Problem requirements: Where does the word "begin" show up in the records? Copy every line that holds it.

[Dataset entries]
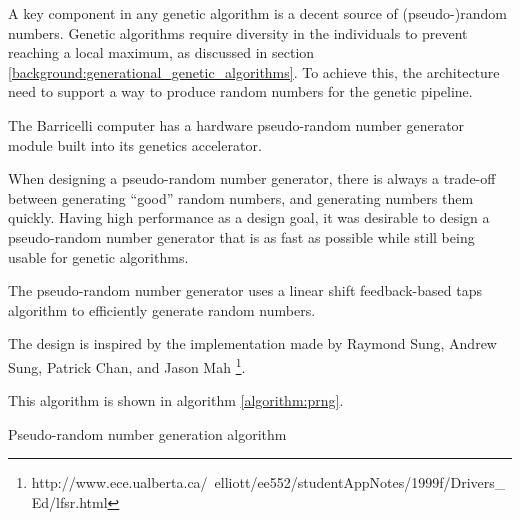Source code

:A key component in any genetic algorithm is a decent source of (pseudo-)random numbers.
Genetic algorithms require diversity in the individuals to prevent reaching a local maximum, as discussed in section \ref{background:generational_genetic_algorithms}. 
To achieve this, the architecture need to support a way to produce random numbers for the genetic pipeline.   

The Barricelli computer has a hardware pseudo-random number generator module built into its genetics accelerator.

When designing a pseudo-random number generator, there is always a trade-off between generating ``good'' random numbers, and generating numbers them quickly.
Having high performance as a design goal\cn, it was desirable to design a pseudo-random number generator that is as fast as possible while still being usable for genetic algorithms.

The pseudo-random number generator uses a linear shift feedback-based taps algorithm to efficiently generate random numbers.

The design is inspired by the implementation made by Raymond Sung, Andrew Sung, Patrick Chan, and Jason Mah \footnote{http://www.ece.ualberta.ca/~elliott/ee552/studentAppNotes/1999f/Drivers\_Ed/lfsr.html}. 

This algorithm is shown in algorithm \vref{algorithm:prng}.

\begin{algorithm}[H]
\SetAlgoLined
\DontPrintSemicolon
{}
\caption{Pseudo-random number generation algorithm}
\label{algorithm:prng}
\end{algorithm}

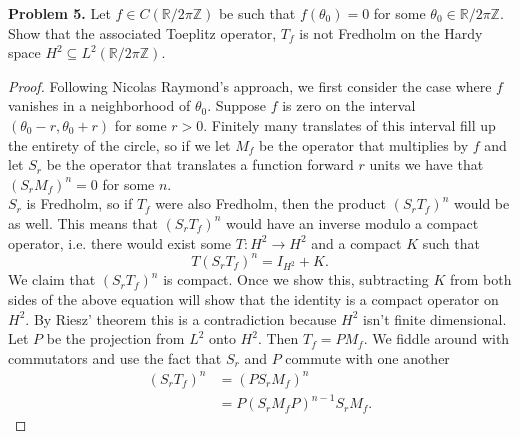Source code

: \documentclass[11pt,letterpaper]{report}
\newcommand{\integers}{\mathbb{Z}}
\newcommand{\reals}{\mathbb{R}}
\begin{document}
\noindent\textbf{Problem 5. }Let $f\in C(\reals/2\pi \integers)$ be such that $f(\theta_0) = 0$ for some $\theta_0\in \reals/2\pi \integers$. Show that the associated Toeplitz operator, $T_f$ is not Fredholm on the Hardy space $H^2\subseteq L^2(\reals/2\pi\integers)$.
\begin{proof}
	Following Nicolas Raymond's approach, we first consider the case where $f$ vanishes in a neighborhood of $\theta_0$. Suppose $f$ is zero on the interval $(\theta_0-r, \theta_0+r)$ for some $r>0$. Finitely many translates of this interval fill up the entirety of the circle, so if we let $M_f$ be the operator that multiplies by $f$ and let $S_r$ be the operator that translates a function forward $r$ units we have that $(S_rM_f)^n = 0$ for some $n$.\\

	\noindent $S_r$ is Fredholm, so if $T_f$ were also Fredholm, then the product $(S_rT_f)^n$ would be as well. This means that $(S_rT_f)^n$ would have an inverse modulo a compact operator, i.e. there would exist some $T: H^2\to H^2$ and a compact $K$ such that
	\[
	T(S_rT_f)^n = I_{H^2} + K.
	\]
	We claim that $(S_rT_f)^n$ is compact. Once we show this, subtracting $K$ from both sides of the above equation will show that the identity is a compact operator on $H^2$. By Riesz' theorem this is a contradiction because $H^2$ isn't finite dimensional.\\

	\noindent Let $P$ be the projection from $L^2$ onto $H^2$. Then $T_f = PM_f$. We fiddle around with commutators and use the fact that $S_r$ and $P$ commute with one another
	\begin{align*}
		(S_rT_f)^n &= (PS_rM_f)^n\\
		&= P(S_rM_fP)^{n-1}S_rM_f.
	\end{align*}

\end{proof}
\end{document}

Answer for the task:
\begin{algorithm}[H]
\begin{document}
\begin{proof}
	\begin{align*}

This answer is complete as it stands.